Add checkEquivalence Flag to brevitasToTrueQuant function

federicobrancasi · federicobrancasi · commit 22775439cedf · 2025-06-11T21:35:29.000+02:00
diff --git a/DeepQuant/Export.py b/DeepQuant/Export.py
@@ -22,6 +22,7 @@ def brevitasToTrueQuant(
     exampleInput: torch.Tensor,
     exportPath: Optional[Union[str, Path]] = Path.cwd() / "Tests" / "ONNX",
     debug: bool = False,
+    checkEquivalence: bool = False,
 ) -> nn.Module:
     """
     Export a Brevitas model to an FX GraphModule with unrolled quantization operations.
@@ -35,16 +36,18 @@ def brevitasToTrueQuant(
 
     # Pipeline Step 2: Inject custom forward implementations
     transformedModel, transformedOutput = injectCustomForwards(
-        tracedModel, exampleInput, originalOutput, debug
+        tracedModel, exampleInput, originalOutput, debug, checkEquivalence
     )
 
     # Pipeline Step 3: Split quantization nodes
     splitModel, splitOutput = splitQuantNodes(
-        transformedModel, exampleInput, transformedOutput, debug
+        transformedModel, exampleInput, transformedOutput, debug, checkEquivalence
     )
 
     # Pipeline Step 4: Unify dequant nodes
-    unifiedModel, _ = mergeDequants(splitModel, exampleInput, splitOutput, debug)
+    unifiedModel, _ = mergeDequants(
+        splitModel, exampleInput, splitOutput, debug, checkEquivalence
+    )
 
     # Pipeline Step 5: Export to ONNX
     onnxFile, _ = exportToOnnx(unifiedModel, exampleInput, exportPath, debug)
diff --git a/DeepQuant/Pipeline/DequantUnify.py b/DeepQuant/Pipeline/DequantUnify.py
@@ -20,6 +20,7 @@ def mergeDequants(
     exampleInput: torch.Tensor,
     referenceOutput: torch.Tensor,
     debug: bool = False,
+    checkEquivalence: bool = False,
 ) -> Tuple[nn.Module, torch.Tensor]:
     """
     Unify dequantization nodes to enable integer-only computation.
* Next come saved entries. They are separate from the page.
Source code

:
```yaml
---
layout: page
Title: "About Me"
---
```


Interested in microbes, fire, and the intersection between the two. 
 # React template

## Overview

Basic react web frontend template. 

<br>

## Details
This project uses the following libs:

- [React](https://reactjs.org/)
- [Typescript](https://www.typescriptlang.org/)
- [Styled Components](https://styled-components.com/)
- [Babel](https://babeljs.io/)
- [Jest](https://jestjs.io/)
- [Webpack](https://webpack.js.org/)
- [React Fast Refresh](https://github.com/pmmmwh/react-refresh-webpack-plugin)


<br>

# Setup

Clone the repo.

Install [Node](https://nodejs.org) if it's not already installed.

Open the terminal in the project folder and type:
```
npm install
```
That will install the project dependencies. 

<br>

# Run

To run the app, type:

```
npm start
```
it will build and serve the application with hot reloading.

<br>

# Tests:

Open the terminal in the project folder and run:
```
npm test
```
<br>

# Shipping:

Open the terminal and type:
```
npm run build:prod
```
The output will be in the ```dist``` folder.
@@ -78,12 +79,13 @@ def mergeDequants(
         output = unifiedModel(exampleInput)
 
     # FBRANCASI: Check output equivalence with a warning instead of error
-    if not torch.allclose(referenceOutput, output, atol=1e-5) and debug:
-        print(
-            cc.warning(
-                "Modification of Dequant Nodes may have changed the output slightly"
+    if checkEquivalence:
+        if not torch.allclose(referenceOutput, output, atol=1e-5) and debug:
+            print(
+                cc.warning(
+                    "Modification of Dequant Nodes may have changed the output slightly"
+                )
             )
-        )
 
     if debug:
         # FBRANCASI: Register hooks for the unified model and compare tensors
diff --git a/DeepQuant/Pipeline/Injection.py b/DeepQuant/Pipeline/Injection.py
@@ -25,6 +25,7 @@ def injectCustomForwards(
     exampleInput: torch.Tensor,
     referenceOutput: torch.Tensor,
     debug: bool = False,
+    checkEquivalence: bool = False,
 ) -> Tuple[nn.Module, torch.Tensor]:
     """Inject custom forward implementations into the model."""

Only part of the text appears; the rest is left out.